-- MATERIAL PROVIDED follows --

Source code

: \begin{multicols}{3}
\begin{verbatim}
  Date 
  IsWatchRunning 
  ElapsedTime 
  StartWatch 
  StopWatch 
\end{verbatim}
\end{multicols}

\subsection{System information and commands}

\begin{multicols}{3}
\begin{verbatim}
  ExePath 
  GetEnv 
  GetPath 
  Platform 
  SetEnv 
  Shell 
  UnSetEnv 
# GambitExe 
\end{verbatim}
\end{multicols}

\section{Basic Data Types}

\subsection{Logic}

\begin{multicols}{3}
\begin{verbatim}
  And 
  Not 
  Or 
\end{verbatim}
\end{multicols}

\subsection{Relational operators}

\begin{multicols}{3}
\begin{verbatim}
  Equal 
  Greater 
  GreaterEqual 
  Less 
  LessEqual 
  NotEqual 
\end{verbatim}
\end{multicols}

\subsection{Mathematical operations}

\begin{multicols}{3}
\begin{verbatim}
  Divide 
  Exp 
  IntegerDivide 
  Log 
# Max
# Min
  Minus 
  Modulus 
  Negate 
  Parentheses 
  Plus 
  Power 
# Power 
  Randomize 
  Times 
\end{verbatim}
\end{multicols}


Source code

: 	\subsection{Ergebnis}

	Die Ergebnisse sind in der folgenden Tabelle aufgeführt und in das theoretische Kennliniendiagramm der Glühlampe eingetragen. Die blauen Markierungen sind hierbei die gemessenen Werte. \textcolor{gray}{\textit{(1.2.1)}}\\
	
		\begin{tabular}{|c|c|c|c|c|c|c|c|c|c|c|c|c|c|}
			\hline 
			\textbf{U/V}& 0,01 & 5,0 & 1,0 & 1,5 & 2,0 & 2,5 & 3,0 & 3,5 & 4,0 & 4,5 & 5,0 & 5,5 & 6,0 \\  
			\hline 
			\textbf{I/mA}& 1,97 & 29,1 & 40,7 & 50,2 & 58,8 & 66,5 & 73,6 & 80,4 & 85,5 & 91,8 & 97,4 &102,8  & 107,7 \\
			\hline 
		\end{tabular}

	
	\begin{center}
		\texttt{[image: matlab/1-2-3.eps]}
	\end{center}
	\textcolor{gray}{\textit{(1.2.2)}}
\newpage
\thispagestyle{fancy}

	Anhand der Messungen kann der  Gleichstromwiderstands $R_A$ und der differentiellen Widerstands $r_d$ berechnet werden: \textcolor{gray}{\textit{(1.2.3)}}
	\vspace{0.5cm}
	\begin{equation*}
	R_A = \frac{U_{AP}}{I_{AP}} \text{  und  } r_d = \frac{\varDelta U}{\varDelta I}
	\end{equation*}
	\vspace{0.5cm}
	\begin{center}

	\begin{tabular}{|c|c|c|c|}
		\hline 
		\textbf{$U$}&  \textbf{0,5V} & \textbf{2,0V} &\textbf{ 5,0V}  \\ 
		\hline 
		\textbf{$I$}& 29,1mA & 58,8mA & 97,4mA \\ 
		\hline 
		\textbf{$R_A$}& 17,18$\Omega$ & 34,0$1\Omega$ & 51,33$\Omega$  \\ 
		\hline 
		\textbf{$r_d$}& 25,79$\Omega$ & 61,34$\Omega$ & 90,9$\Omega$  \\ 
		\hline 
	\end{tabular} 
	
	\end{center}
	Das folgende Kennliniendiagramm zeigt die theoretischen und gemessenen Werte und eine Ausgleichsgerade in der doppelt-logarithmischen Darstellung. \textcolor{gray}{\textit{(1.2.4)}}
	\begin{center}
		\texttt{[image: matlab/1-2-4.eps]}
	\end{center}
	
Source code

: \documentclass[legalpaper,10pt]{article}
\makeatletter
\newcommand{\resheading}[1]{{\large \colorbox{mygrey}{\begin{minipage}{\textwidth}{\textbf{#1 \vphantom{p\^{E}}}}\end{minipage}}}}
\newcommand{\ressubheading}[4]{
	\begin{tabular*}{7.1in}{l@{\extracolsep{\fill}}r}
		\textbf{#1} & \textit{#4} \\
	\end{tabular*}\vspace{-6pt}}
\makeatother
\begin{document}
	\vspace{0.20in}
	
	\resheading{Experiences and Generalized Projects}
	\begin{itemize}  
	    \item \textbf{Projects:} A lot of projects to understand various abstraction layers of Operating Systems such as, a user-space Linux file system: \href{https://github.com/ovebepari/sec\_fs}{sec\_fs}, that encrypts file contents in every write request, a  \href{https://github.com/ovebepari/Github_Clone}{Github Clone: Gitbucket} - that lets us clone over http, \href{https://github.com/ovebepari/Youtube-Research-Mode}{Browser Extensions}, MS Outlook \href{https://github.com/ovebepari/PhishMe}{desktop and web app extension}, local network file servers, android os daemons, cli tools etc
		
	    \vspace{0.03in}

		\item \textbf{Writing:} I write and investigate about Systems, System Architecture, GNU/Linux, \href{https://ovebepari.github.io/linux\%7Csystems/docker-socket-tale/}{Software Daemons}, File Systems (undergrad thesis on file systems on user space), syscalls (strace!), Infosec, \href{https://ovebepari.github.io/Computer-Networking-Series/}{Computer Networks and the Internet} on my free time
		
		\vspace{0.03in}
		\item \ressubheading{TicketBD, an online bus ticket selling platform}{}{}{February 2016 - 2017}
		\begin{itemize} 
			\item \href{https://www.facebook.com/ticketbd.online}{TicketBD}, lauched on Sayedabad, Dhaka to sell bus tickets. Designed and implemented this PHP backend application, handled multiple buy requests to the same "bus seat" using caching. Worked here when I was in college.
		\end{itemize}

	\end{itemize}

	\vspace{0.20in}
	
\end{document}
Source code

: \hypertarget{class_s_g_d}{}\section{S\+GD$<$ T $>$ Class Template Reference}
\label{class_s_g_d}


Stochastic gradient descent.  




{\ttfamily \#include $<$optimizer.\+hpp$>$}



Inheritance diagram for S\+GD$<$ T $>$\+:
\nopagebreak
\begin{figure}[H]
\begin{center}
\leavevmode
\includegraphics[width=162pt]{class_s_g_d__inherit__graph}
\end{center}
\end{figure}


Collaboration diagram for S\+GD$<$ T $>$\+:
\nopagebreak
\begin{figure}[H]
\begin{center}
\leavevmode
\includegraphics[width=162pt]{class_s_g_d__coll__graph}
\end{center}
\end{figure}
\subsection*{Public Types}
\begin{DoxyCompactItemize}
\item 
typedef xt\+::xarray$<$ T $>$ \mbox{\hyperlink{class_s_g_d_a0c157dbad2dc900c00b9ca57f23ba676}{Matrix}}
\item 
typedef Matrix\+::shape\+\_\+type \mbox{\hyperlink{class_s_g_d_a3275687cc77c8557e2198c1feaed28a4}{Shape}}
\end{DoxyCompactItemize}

-- MATERIAL PROVIDED concluded --

▶ [ASSIGNED TASK]: Please restate the records in full, word for word.

▶ [TASK RESPONSE]:
Source code

: \begin{multicols}{3}
\begin{verbatim}
  Date 
  IsWatchRunning 
  ElapsedTime 
  StartWatch 
  StopWatch 
\end{verbatim}
\end{multicols}

\subsection{System information and commands}

\begin{multicols}{3}
\begin{verbatim}
  ExePath 
  GetEnv 
  GetPath 
  Platform 
  SetEnv 
  Shell 
  UnSetEnv 
# GambitExe 
\end{verbatim}
\end{multicols}

\section{Basic Data Types}

\subsection{Logic}

\begin{multicols}{3}
\begin{verbatim}
  And 
  Not 
  Or 
\end{verbatim}
\end{multicols}

\subsection{Relational operators}

\begin{multicols}{3}
\begin{verbatim}
  Equal 
  Greater 
  GreaterEqual 
  Less 
  LessEqual 
  NotEqual 
\end{verbatim}
\end{multicols}

\subsection{Mathematical operations}

\begin{multicols}{3}
\begin{verbatim}
  Divide 
  Exp 
  IntegerDivide 
  Log 
# Max
# Min
  Minus 
  Modulus 
  Negate 
  Parentheses 
  Plus 
  Power 
# Power 
  Randomize 
  Times 
\end{verbatim}
\end{multicols}


Source code

: 	\subsection{Ergebnis}

	Die Ergebnisse sind in der folgenden Tabelle aufgeführt und in das theoretische Kennliniendiagramm der Glühlampe eingetragen. Die blauen Markierungen sind hierbei die gemessenen Werte. \textcolor{gray}{\textit{(1.2.1)}}\\
	
		\begin{tabular}{|c|c|c|c|c|c|c|c|c|c|c|c|c|c|}
			\hline 
			\textbf{U/V}& 0,01 & 5,0 & 1,0 & 1,5 & 2,0 & 2,5 & 3,0 & 3,5 & 4,0 & 4,5 & 5,0 & 5,5 & 6,0 \\  
			\hline 
			\textbf{I/mA}& 1,97 & 29,1 & 40,7 & 50,2 & 58,8 & 66,5 & 73,6 & 80,4 & 85,5 & 91,8 & 97,4 &102,8  & 107,7 \\
			\hline 
		\end{tabular}

	
	\begin{center}
		\texttt{[image: matlab/1-2-3.eps]}
	\end{center}
	\textcolor{gray}{\textit{(1.2.2)}}
\newpage
\thispagestyle{fancy}

	Anhand der Messungen kann der  Gleichstromwiderstands $R_A$ und der differentiellen Widerstands $r_d$ berechnet werden: \textcolor{gray}{\textit{(1.2.3)}}
	\vspace{0.5cm}
	\begin{equation*}
	R_A = \frac{U_{AP}}{I_{AP}} \text{  und  } r_d = \frac{\varDelta U}{\varDelta I}
	\end{equation*}
	\vspace{0.5cm}
	\begin{center}

	\begin{tabular}{|c|c|c|c|}
		\hline 
		\textbf{$U$}&  \textbf{0,5V} & \textbf{2,0V} &\textbf{ 5,0V}  \\ 
		\hline 
		\textbf{$I$}& 29,1mA & 58,8mA & 97,4mA \\ 
		\hline 
		\textbf{$R_A$}& 17,18$\Omega$ & 34,0$1\Omega$ & 51,33$\Omega$  \\ 
		\hline 
		\textbf{$r_d$}& 25,79$\Omega$ & 61,34$\Omega$ & 90,9$\Omega$  \\ 
		\hline 
	\end{tabular} 
	
	\end{center}
	Das folgende Kennliniendiagramm zeigt die theoretischen und gemessenen Werte und eine Ausgleichsgerade in der doppelt-logarithmischen Darstellung. \textcolor{gray}{\textit{(1.2.4)}}
	\begin{center}
		\texttt{[image: matlab/1-2-4.eps]}
	\end{center}
	
Source code

: \documentclass[legalpaper,10pt]{article}
\makeatletter
\newcommand{\resheading}[1]{{\large \colorbox{mygrey}{\begin{minipage}{\textwidth}{\textbf{#1 \vphantom{p\^{E}}}}\end{minipage}}}}
\newcommand{\ressubheading}[4]{
	\begin{tabular*}{7.1in}{l@{\extracolsep{\fill}}r}
		\textbf{#1} & \textit{#4} \\
	\end{tabular*}\vspace{-6pt}}
\makeatother
\begin{document}
	\vspace{0.20in}
	
	\resheading{Experiences and Generalized Projects}
	\begin{itemize}  
	    \item \textbf{Projects:} A lot of projects to understand various abstraction layers of Operating Systems such as, a user-space Linux file system: \href{https://github.com/ovebepari/sec\_fs}{sec\_fs}, that encrypts file contents in every write request, a  \href{https://github.com/ovebepari/Github_Clone}{Github Clone: Gitbucket} - that lets us clone over http, \href{https://github.com/ovebepari/Youtube-Research-Mode}{Browser Extensions}, MS Outlook \href{https://github.com/ovebepari/PhishMe}{desktop and web app extension}, local network file servers, android os daemons, cli tools etc
		
	    \vspace{0.03in}

		\item \textbf{Writing:} I write and investigate about Systems, System Architecture, GNU/Linux, \href{https://ovebepari.github.io/linux\%7Csystems/docker-socket-tale/}{Software Daemons}, File Systems (undergrad thesis on file systems on user space), syscalls (strace!), Infosec, \href{https://ovebepari.github.io/Computer-Networking-Series/}{Computer Networks and the Internet} on my free time
		
		\vspace{0.03in}
		\item \ressubheading{TicketBD, an online bus ticket selling platform}{}{}{February 2016 - 2017}
		\begin{itemize} 
			\item \href{https://www.facebook.com/ticketbd.online}{TicketBD}, lauched on Sayedabad, Dhaka to sell bus tickets. Designed and implemented this PHP backend application, handled multiple buy requests to the same "bus seat" using caching. Worked here when I was in college.
		\end{itemize}

	\end{itemize}

	\vspace{0.20in}
	
\end{document}
Source code

: \hypertarget{class_s_g_d}{}\section{S\+GD$<$ T $>$ Class Template Reference}
\label{class_s_g_d}


Stochastic gradient descent.  




{\ttfamily \#include $<$optimizer.\+hpp$>$}



Inheritance diagram for S\+GD$<$ T $>$\+:
\nopagebreak
\begin{figure}[H]
\begin{center}
\leavevmode
\includegraphics[width=162pt]{class_s_g_d__inherit__graph}
\end{center}
\end{figure}


Collaboration diagram for S\+GD$<$ T $>$\+:
\nopagebreak
\begin{figure}[H]
\begin{center}
\leavevmode
\includegraphics[width=162pt]{class_s_g_d__coll__graph}
\end{center}
\end{figure}
\subsection*{Public Types}
\begin{DoxyCompactItemize}
\item 
typedef xt\+::xarray$<$ T $>$ \mbox{\hyperlink{class_s_g_d_a0c157dbad2dc900c00b9ca57f23ba676}{Matrix}}
\item 
typedef Matrix\+::shape\+\_\+type \mbox{\hyperlink{class_s_g_d_a3275687cc77c8557e2198c1feaed28a4}{Shape}}
\end{DoxyCompactItemize}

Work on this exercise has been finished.